Salesforce, Inc., CRM
Implied volatility in the options market suggests traders are bracing for approximately an 8.7% price swing once results are released. This expected movement significantly exceeds CRM’s typical 3.96% post-earnings volatility over the previous four quarters, signaling heightened uncertainty around the upcoming announcement.
The Street’s consensus projections point to earnings per share of $3.13, marking a 21% climb versus the year-ago quarter. On the revenue front, analysts anticipate approximately $11.05 billion, representing 12% growth compared to last year’s corresponding period.
These revenue projections incorporate the impact of the Informatica acquisition completed in the prior year. Historically, the enterprise software leader has consistently surpassed both earnings and revenue expectations.
The spotlight will shine intensely on Agentforce, the company’s autonomous AI agent platform, during earnings commentary. While the offering has attracted 23,000 customers and is delivering $800 million in annual recurring revenue, penetration remains limited at roughly 9–10% of Salesforce‘s entire customer ecosystem.
When combined with Data Cloud, the broader AI and data infrastructure segment has experienced 200% year-over-year growth in annual recurring revenue, reaching $2.9 billion.
TD Cowen analyst Derrick Wood maintains a Buy recommendation with a $250 price objective. His channel intelligence revealed mixed signals, though Data Cloud demand showed resilience and Agentforce uptake is gradually accelerating. Wood anticipates results and guidance aligned with expectations this quarter, with stronger expansion projected in the latter half of the fiscal year.
Bank of America’s Tal Liani takes a more cautious position. He reinitiated coverage with an Underperform designation and $160 price target, contending that the company is entering a period of more modest expansion. His projections call for approximately 10% annual revenue growth in the coming years.
Liani additionally raised red flags regarding decelerating customer acquisition, weakening expansion within existing accounts, and constrained near-term revenue realization from Agentforce. He cautioned that AI-driven automation might ultimately decrease the number of billable software licenses over time.
UBS retained its optimistic outlook but reduced its target from $200 to $185. Citigroup lowered its objective to $188. The aggregate Wall Street consensus target stands at $255.42, suggesting potential upside of approximately 42% from prevailing prices.
From a chart perspective, CRM has developed an inverted head-and-shoulders formation. The stock is gradually approaching the pattern’s neckline, and a successful breach above this technical threshold would typically indicate a potential advance toward the $200 level.

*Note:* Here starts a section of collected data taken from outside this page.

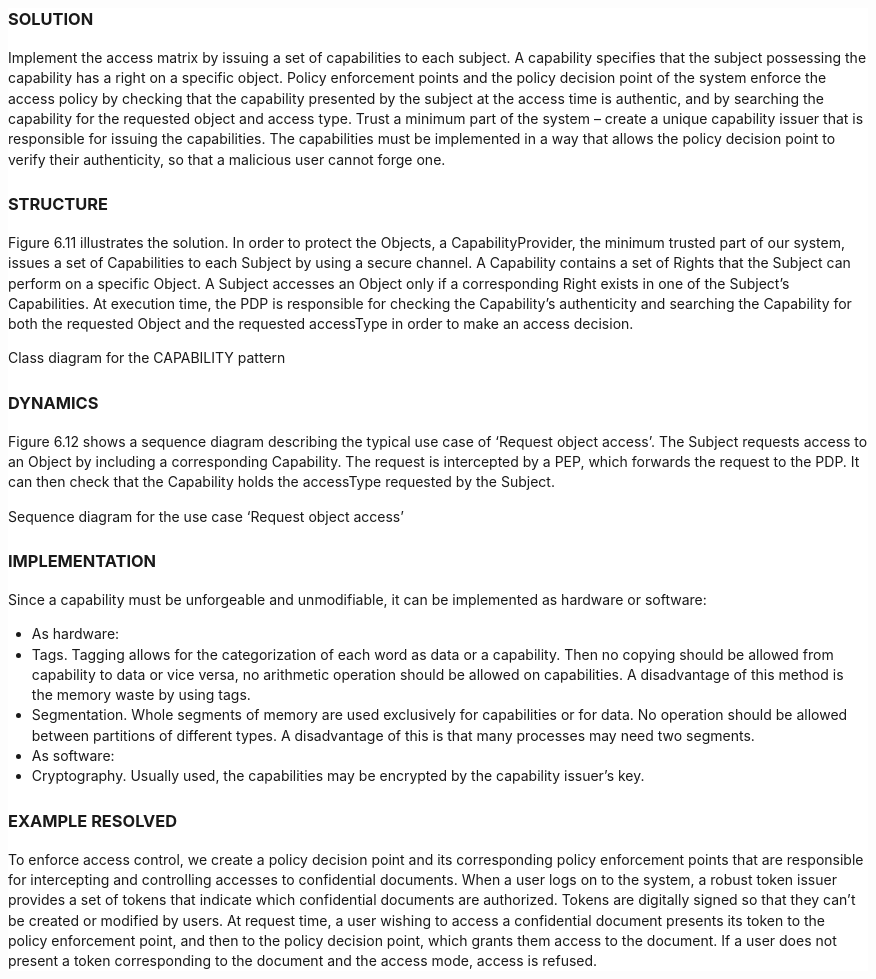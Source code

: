 ### SOLUTION

Implement the access matrix by issuing a set of capabilities to each subject. A capability specifies that the subject possessing the capability has a right on a specific object. Policy enforcement points and the policy decision point of the system enforce the access policy by checking that the capability presented by the subject at the access time is authentic, and by searching the capability for the requested object and access type. Trust a minimum part of the system – create a unique capability issuer that is responsible for issuing the capabilities. The capabilities must be implemented in a way that allows the policy decision point to verify their authenticity, so that a malicious user cannot forge one.

### STRUCTURE

Figure 6.11 illustrates the solution. In order to protect the Objects, a CapabilityProvider, the minimum trusted part of our system, issues a set of Capabilities to each Subject by using a secure channel. A Capability contains a set of Rights that the Subject can perform on a specific Object. A Subject accesses an Object only if a corresponding Right exists in one of the Subject’s Capabilities. At execution time, the PDP is responsible for checking the Capability’s authenticity and searching the Capability for both the requested Object and the requested accessType in order to make an access decision.

<Figures locate="doc-spip" type="jpg"  figure="6-11">Class diagram for the CAPABILITY pattern</Figures>

### DYNAMICS

Figure 6.12 shows a sequence diagram describing the typical use case of ‘Request object access’. The Subject requests access to an Object by including a corresponding Capability. The request is intercepted by a PEP, which forwards the request to the PDP. It can then check that the Capability holds the accessType requested by the Subject.

<Figures locate="doc-spip" type="jpg"  figure="6-12">Sequence diagram for the use case ‘Request object access’</Figures>

### IMPLEMENTATION

Since a capability must be unforgeable and unmodifiable, it can be implemented as hardware or software:

- As hardware:
- Tags. Tagging allows for the categorization of each word as data or a capability. Then no copying should be allowed from capability to data or vice versa, no arithmetic operation should be allowed on capabilities. A disadvantage of this method is the memory waste by using tags.
- Segmentation. Whole segments of memory are used exclusively for capabilities or for data. No operation should be allowed between partitions of different types. A disadvantage of this is that many processes may need two segments.
- As software:
- Cryptography. Usually used, the capabilities may be encrypted by the capability issuer’s key.

### EXAMPLE RESOLVED

To enforce access control, we create a policy decision point and its corresponding policy enforcement points that are responsible for intercepting and controlling accesses to confidential documents. When a user logs on to the system, a robust token issuer provides a set of tokens that indicate which confidential documents are authorized. Tokens are digitally signed so that they can’t be created or modified by users. At request time, a user wishing to access a confidential document presents its token to the policy enforcement point, and then to the policy decision point, which grants them access to the document. If a user does not present a token corresponding to the document and the access mode, access is refused.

Currently, shares are attempting to climb above the 25-day moving average. A definitive breakout remains pending confirmation.
The consensus rating across Wall Street stands at Moderate Buy, derived from 27 Buy recommendations, 8 Hold ratings, and 2 Sell opinions issued during the past three months.
Investors and analysts will scrutinize Wednesday’s earnings release for executive commentary regarding enterprise technology spending patterns, Agentforce adoption velocity, and whether management reaffirms its double-digit revenue growth outlook. For Q2, revenue expectations cluster around $11.36 billion, implying 11% year-over-year expansion.